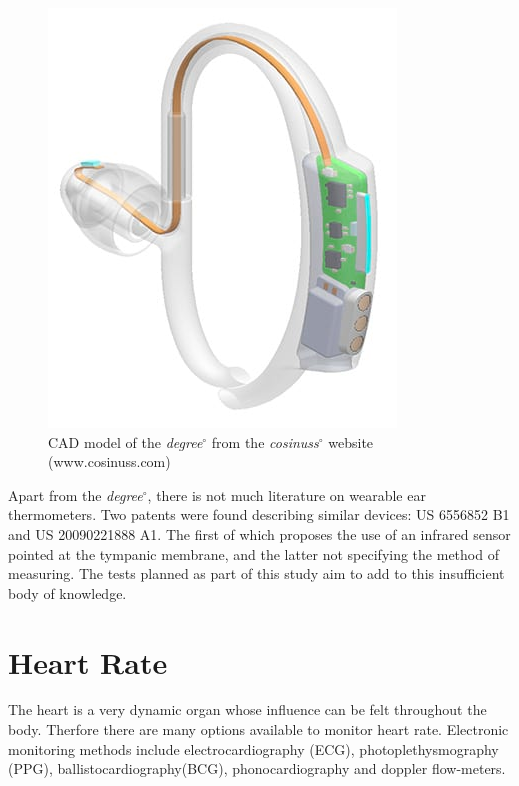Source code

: \medskip

\begin{figure}[h]
   \centering
   \includegraphics[scale=0.5]{figs/Degree}
   \caption{CAD model of the \textit{degree}$^{\circ}$ from the \textit{cosinuss}$^{\circ}$ website (www.cosinuss.com)}
   \label{fig:Degree}
\end{figure}

Apart from the \textit{degree}$^{\circ}$, there is not much literature on wearable ear thermometers. Two patents were found describing similar devices: US 6556852 B1 and US 20090221888 A1. The first of which proposes the use of an infrared sensor pointed at the tympanic membrane, and the latter not specifying the method of measuring. The tests planned as part of this study aim to add to this insufficient body of knowledge.

\section{Heart Rate}
The heart is a very dynamic organ whose influence can be felt throughout the body. Therfore there are many options available to monitor heart rate. Electronic monitoring methods include electrocardiography (ECG), photoplethysmography (PPG), ballistocardiography(BCG), phonocardiography and doppler flow-meters.

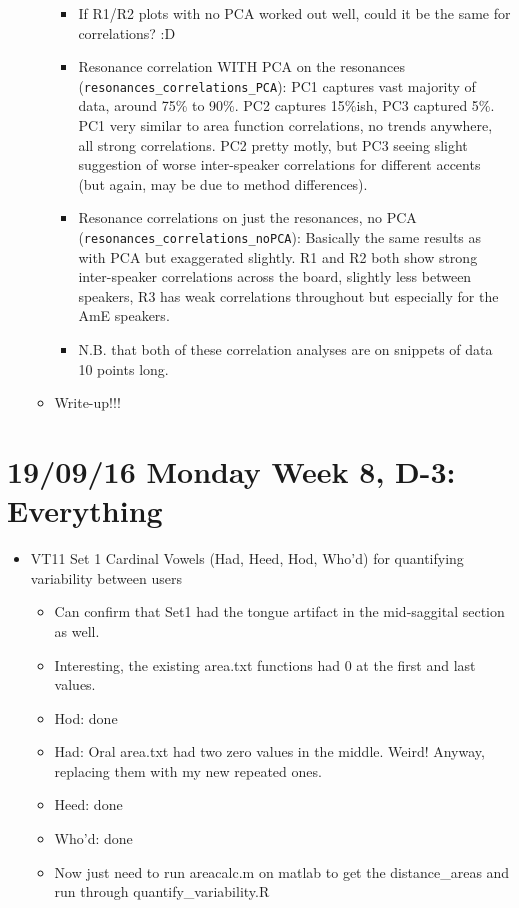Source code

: \documentclass{article}
\begin{document}
\begin{itemize}
\begin{itemize}
        \begin{itemize}
            \item If R1/R2 plots with no PCA worked out well, could it be the same for correlations? :D
            \item Resonance correlation WITH PCA on the resonances (\verb|resonances_correlations_PCA|): PC1 captures vast majority of data, around 75\% to 90\%. PC2 captures 15\%ish, PC3 captured 5\%. PC1 very similar to area function correlations, no trends anywhere, all strong correlations. PC2 pretty motly, but PC3 seeing slight suggestion of worse inter-speaker correlations for different accents (but again, may be due to method differences).
            \item Resonance correlations on just the resonances, no PCA (\verb|resonances_correlations_noPCA|): Basically the same results as with PCA but exaggerated slightly. R1 and R2 both show strong inter-speaker correlations across the board, slightly less between speakers, R3 has weak correlations throughout but especially for the AmE speakers.
            \item N.B. that both of these correlation analyses are on snippets of data 10 points long.
        \end{itemize}
        \item Write-up!!!
    \end{itemize}
\end{itemize}

\section*{19/09/16 Monday Week 8, D-3: Everything}
\begin{itemize}
    \item VT11 Set 1 Cardinal Vowels (Had, Heed, Hod, Who'd) for quantifying variability between users
    \begin{itemize}
        \item Can confirm that Set1 had the tongue artifact in the mid-saggital section as well.
        \item Interesting, the existing area.txt functions had 0 at the first and last values.
        \item Hod: done
        \item Had: Oral area.txt had two zero values in the middle. Weird! Anyway, replacing them with my new repeated ones.
        \item Heed: done
        \item Who'd: done
        \item Now just need to run areacalc.m on matlab to get the distance\_areas and run through quantify\_variability.R
    \end{itemize}   
\end{itemize}
\end{document}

What this task involves - Write out the material above precisely, leaving each picture behind.

Problem solution -
Source code

: \medskip

\begin{figure}[h]
   \centering
   \includegraphics[scale=0.5]{figs/Degree}
   \caption{CAD model of the \textit{degree}$^{\circ}$ from the \textit{cosinuss}$^{\circ}$ website (www.cosinuss.com)}
   \label{fig:Degree}
\end{figure}

Apart from the \textit{degree}$^{\circ}$, there is not much literature on wearable ear thermometers. Two patents were found describing similar devices: US 6556852 B1 and US 20090221888 A1. The first of which proposes the use of an infrared sensor pointed at the tympanic membrane, and the latter not specifying the method of measuring. The tests planned as part of this study aim to add to this insufficient body of knowledge.

\section{Heart Rate}
The heart is a very dynamic organ whose influence can be felt throughout the body. Therfore there are many options available to monitor heart rate. Electronic monitoring methods include electrocardiography (ECG), photoplethysmography (PPG), ballistocardiography(BCG), phonocardiography and doppler flow-meters.

Source code

: \documentclass{article}
\begin{document}
\begin{itemize}
\begin{itemize}
        \begin{itemize}
            \item If R1/R2 plots with no PCA worked out well, could it be the same for correlations? :D
            \item Resonance correlation WITH PCA on the resonances (\verb|resonances_correlations_PCA|): PC1 captures vast majority of data, around 75\% to 90\%. PC2 captures 15\%ish, PC3 captured 5\%. PC1 very similar to area function correlations, no trends anywhere, all strong correlations. PC2 pretty motly, but PC3 seeing slight suggestion of worse inter-speaker correlations for different accents (but again, may be due to method differences).
            \item Resonance correlations on just the resonances, no PCA (\verb|resonances_correlations_noPCA|): Basically the same results as with PCA but exaggerated slightly. R1 and R2 both show strong inter-speaker correlations across the board, slightly less between speakers, R3 has weak correlations throughout but especially for the AmE speakers.
            \item N.B. that both of these correlation analyses are on snippets of data 10 points long.
        \end{itemize}
        \item Write-up!!!
    \end{itemize}
\end{itemize}

\section*{19/09/16 Monday Week 8, D-3: Everything}
\begin{itemize}
    \item VT11 Set 1 Cardinal Vowels (Had, Heed, Hod, Who'd) for quantifying variability between users
    \begin{itemize}
        \item Can confirm that Set1 had the tongue artifact in the mid-saggital section as well.
        \item Interesting, the existing area.txt functions had 0 at the first and last values.
        \item Hod: done
        \item Had: Oral area.txt had two zero values in the middle. Weird! Anyway, replacing them with my new repeated ones.
        \item Heed: done
        \item Who'd: done
        \item Now just need to run areacalc.m on matlab to get the distance\_areas and run through quantify\_variability.R
    \end{itemize}   
\end{itemize}
\end{document}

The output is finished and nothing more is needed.